Islamabad, Aug 10 : After the permanent suspension of the Samjhauta Express in retaliation to India’s decision to revoke Article 370 of its Constitution that gave special status to Jammu and Kashmir, Pakistan has now suspended the Lahore-Delhi ‘Dosti’ bus service, the media reported.

The announcement of the latest suspension was made by Federal Minister for Postal Services and Communications Murad Saeed in a tweet on Friday, reports Dunya News.

“In line with the decisions of the NSC (National Security Committee), Pak-India bus service is suspended,” the Minister said in his tweet.

Friday’s development comes a day after Federal Minister for Railways Sheikh Rashid Ahmed announced to permanently suspend the Samjhauta Express train service.

The federal minister at a press conference in Islamabad on Thursday said that passengers who have purchased advance tickets will be refunded and the bogies of the Samjhauta Express will be used to facilitate passengers on Eid.

The Samjhauta Express ran twice a week from Lahore to Attari via the Wagah railway station.

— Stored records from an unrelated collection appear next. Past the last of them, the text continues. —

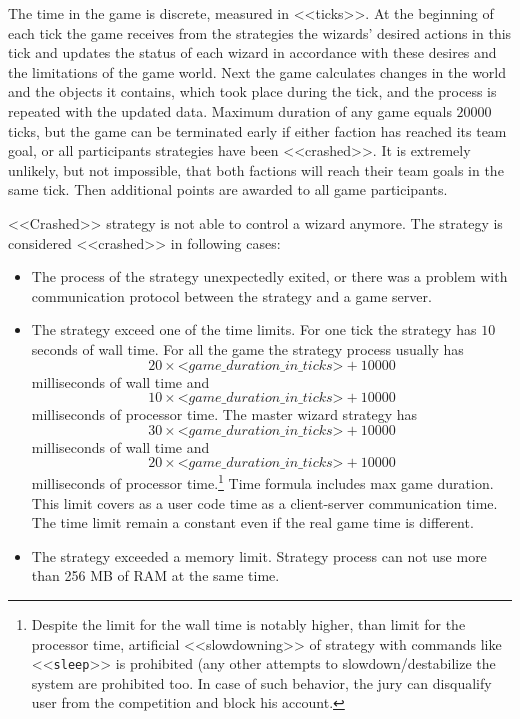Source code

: The time in the game is discrete, measured in <<ticks>>. At the beginning of each tick the game receives from the strategies the wizards’ desired actions in this tick
and updates the status of each wizard in accordance with these desires and the limitations of the game world. Next the game calculates changes in the world and the objects it
contains, which took place during the tick, and the process is repeated with the updated data. Maximum duration of any game equals $20000$ ticks, but the game
can be terminated early if either faction has reached its team goal, or all participants strategies have been <<crashed>>. It is extremely
unlikely, but not impossible, that both factions will reach their team goals in the same tick. Then additional points
are awarded to all game participants.

<<Crashed>> strategy is not able to control a wizard anymore. The strategy is considered <<crashed>> in following cases: 
\begin{itemize}
  \item The process of the strategy unexpectedly exited, or there was a problem with communication protocol between the strategy and a game server. 
  \item The strategy exceed one of the time limits.
For one tick the strategy has $10$ seconds of wall time. For all the game the strategy process usually has
        \begin{equation}
        20\times\textit{<game\_duration\_in\_ticks>}+10000
        \end{equation}
        milliseconds of wall time and
        \begin{equation}
        10\times\textit{<game\_duration\_in\_ticks>}+10000
        \end{equation}
        milliseconds of processor time. The master wizard strategy has
        \begin{equation}
        30\times\textit{<game\_duration\_in\_ticks>}+10000
        \end{equation}
        milliseconds of wall time and
        \begin{equation}
        20\times\textit{<game\_duration\_in\_ticks>}+10000
        \end{equation}
        milliseconds of processor time.\footnote[3]{Despite the limit for the wall time is notably higher, than limit for the processor time,
        artificial <<slowdowning>> of strategy with commands like <<\texttt{sleep}>> is prohibited (any  other attempts to slowdown/destabilize
        the system are prohibited too. In case of such behavior, the jury can disqualify user from the competition and block his account.}
        Time formula includes max game duration. This limit covers as a user code time as a client-server communication time.
        The time limit remain a constant even if the real game time is different.
  \item The strategy exceeded a memory limit. Strategy process can not use more than 256 MB of RAM at the same time.
\end{itemize}

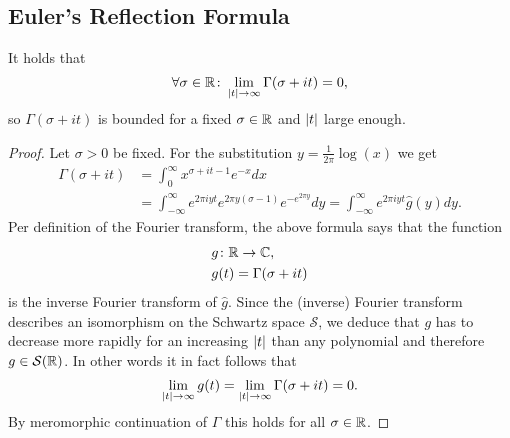 \subsection{Euler's Reflection Formula}


\begin{lemma}
	It holds that
\begin{equation*}
	\forall \sigma \in \mathbb{R} \colon \lim\limits_{\left|t\right| \to \infty} \Gamma(\sigma + i t) = 0,
\end{equation*}
	so $\Gamma(\sigma + i t)$ is bounded for a fixed $\sigma \in \mathbb{R}$ and $\left|t\right|$ large enough.
\end{lemma}
\begin{proof}
	Let $\sigma >0$ be fixed. For the substitution $y = \frac{1}{2 \pi} \log(x)$ we get
\begin{equation*}
\begin{aligned}	
	\Gamma(\sigma + i t)
	&= \int_0^\infty x^{\sigma + i t - 1} e^{-x} dx \\
	&= \int_{-\infty}^\infty e^{2 \pi i y t} e^{2 \pi y (\sigma - 1)} e^{-e^{2 \pi y}} dy = \int_{-\infty}^\infty e^{2 \pi i y t} \hat{g}(y) dy.
\end{aligned}
\end{equation*}
	Per definition of the Fourier transform, the above formula says that the function
\begin{equation*}
\begin{aligned}
	&g\colon \mathbb{R} \to \mathbb{C}, \\
	&g(t) = \Gamma(\sigma + i t)
\end{aligned}
\end{equation*}
	is the inverse Fourier transform of $\hat{g}$. Since the (inverse) Fourier transform describes an isomorphism on the Schwartz space $\mathcal{S}$, we deduce that $g$ has to decrease more rapidly for an increasing $\left|t\right|$ than any polynomial and therefore $g \in \mathcal{S}(\mathbb{R})$. In other words it in fact follows that
\begin{equation*}
	\lim\limits_{\left|t\right| \to \infty} g(t) = \lim\limits_{\left|t\right| \to \infty} \Gamma(\sigma + i t) = 0.
\end{equation*}
	By meromorphic continuation of $\Gamma$ this holds for all $\sigma \in \mathbb{R}$.
\end{proof}


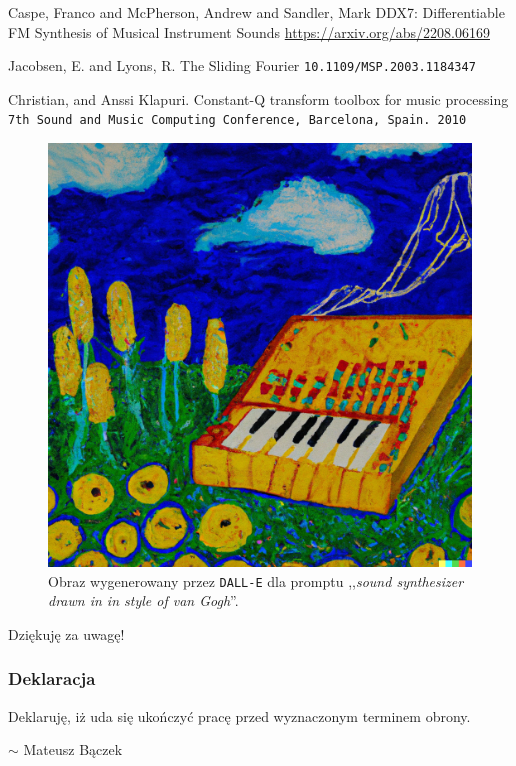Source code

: \documentclass[]{beamer}
\begin{document}
\begin{frame}
  \begin{thebibliography}{99} %

     Caspe, Franco and McPherson, Andrew and Sandler, Mark
    \newblock DDX7: Differentiable FM Synthesis of Musical Instrument Sounds
    \newblock \url{https://arxiv.org/abs/2208.06169}

     Jacobsen, E. and Lyons, R.
    \newblock The Sliding Fourier
    \newblock \texttt{10.1109/MSP.2003.1184347}

     Christian, and Anssi Klapuri.
    \newblock Constant-Q transform toolbox for music processing
    \newblock \texttt{7th Sound and Music Computing Conference, Barcelona, Spain. 2010}

  \end{thebibliography}
\end{frame}

\begin{frame}

  \vspace{-0.5cm}
  \begin{figure}
    \includegraphics[width=0.4\linewidth]{van_gogh_synth.png}
    \caption{Obraz wygenerowany przez \texttt{DALL-E} dla promptu ,,\textit{sound synthesizer drawn in in style of van Gogh}''.}
  \end{figure}

  \centering
  \Large
  Dziękuję za uwagę!
\end{frame}

\begin{frame}
  \frametitle{Deklaracja}

  {
  \Large
  Deklaruję, iż uda się ukończyć pracę przed wyznaczonym terminem obrony.
  }

  $\sim$ Mateusz Bączek
\end{frame}
\end{document}

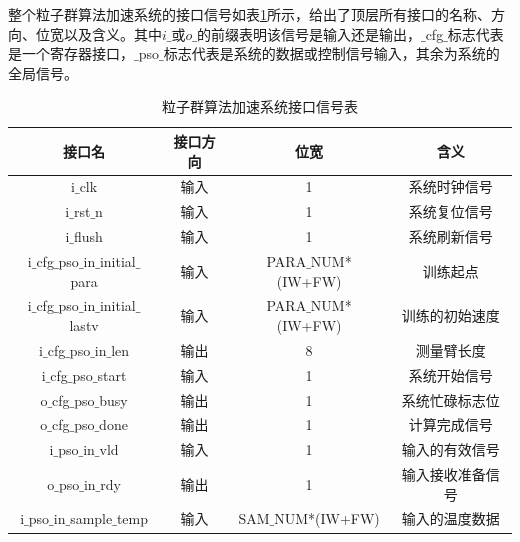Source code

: 整个粒子群算法加速系统的接口信号如表\ref{tab:粒子群算法加速系统接口信号表}所示，给出了顶层所有接口的名称、方向、位宽以及含义。其中$i\_$或$o\_$的前缀表明该信号是输入还是输出，$\_$cfg$\_$标志代表是一个寄存器接口，$\_$pso$\_$标志代表是系统的数据或控制信号输入，其余为系统的全局信号。
\begin{table}[H]
    \centering
    \caption{粒子群算法加速系统接口信号表}
    \label{tab:粒子群算法加速系统接口信号表}
    \begin{tabular}{c|c|c|c}
        \hline
        接口名                                       & 接口方向  & 位宽               &含义                         \\ \hline
        i$\_$clk                                    & 输入      & 1                     & 系统时钟信号              \\ \hline
        i$\_$rst$\_$n                               & 输入      & 1                     & 系统复位信号   \\ \hline
        i$\_$flush                                  & 输入      & 1                     & 系统刷新信号              \\ \hline
        i$\_$cfg$\_$pso$\_$in$\_$initial$\_$para    & 输入      & PARA$\_$NUM*(IW+FW)   & 训练起点                 \\ \hline
        i$\_$cfg$\_$pso$\_$in$\_$initial$\_$lastv   & 输入      & PARA$\_$NUM*(IW+FW)   & 训练的初始速度            \\ \hline
        i$\_$cfg$\_$pso$\_$in$\_$len                & 输出      & 8                     & 测量臂长度                \\ \hline
        i$\_$cfg$\_$pso$\_$start                    & 输入      & 1                     & 系统开始信号              \\ \hline
        o$\_$cfg$\_$pso$\_$busy                     & 输出      & 1                     & 系统忙碌标志位            \\ \hline
        o$\_$cfg$\_$pso$\_$done                     & 输出      & 1                     & 计算完成信号              \\ \hline
        i$\_$pso$\_$in$\_$vld                       & 输入      & 1                     & 输入的有效信号            \\ \hline
        o$\_$pso$\_$in$\_$rdy                       & 输出      & 1                     & 输入接收准备信号          \\ \hline
        i$\_$pso$\_$in$\_$sample$\_$temp            & 输入      & SAM$\_$NUM*(IW+FW)    & 输入的温度数据            \\ \hline

\end{tabular}
\end{table}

Earlier on Friday, Ahmed announced Pakistan was also shutting down the Thar Link Express, its last remaining train link with India.

Thar Link Express is the Indian part of Thar Express which runs once a week between Jodhpur and Munabao.

Passengers from Munabao then clear customs and are transported across the border to the Zero Point station from where the Thar Express takes them to Karachi.

Both the train services were stopped after the 1965 India-Pakistan war before being resumed again in 2006.

On Wednesday, following India’s decision to end special status for Jammu and Kashmir, Pakistan’s NSC decided to downgrade diplomatic relations and suspend bilateral trade with India, reports Dunya News.

The decision was made during NSC meeting chaired by Prime Minister Imran Khan and attended by the Foreign Minister Shah Mehmood Qureshi and other top ministers.

Khan has directed that all diplomatic channels be activated to “expose the brutal Indian racist regime, its design and human rights violations.

He also directed Armed Forces to continue vigilance”.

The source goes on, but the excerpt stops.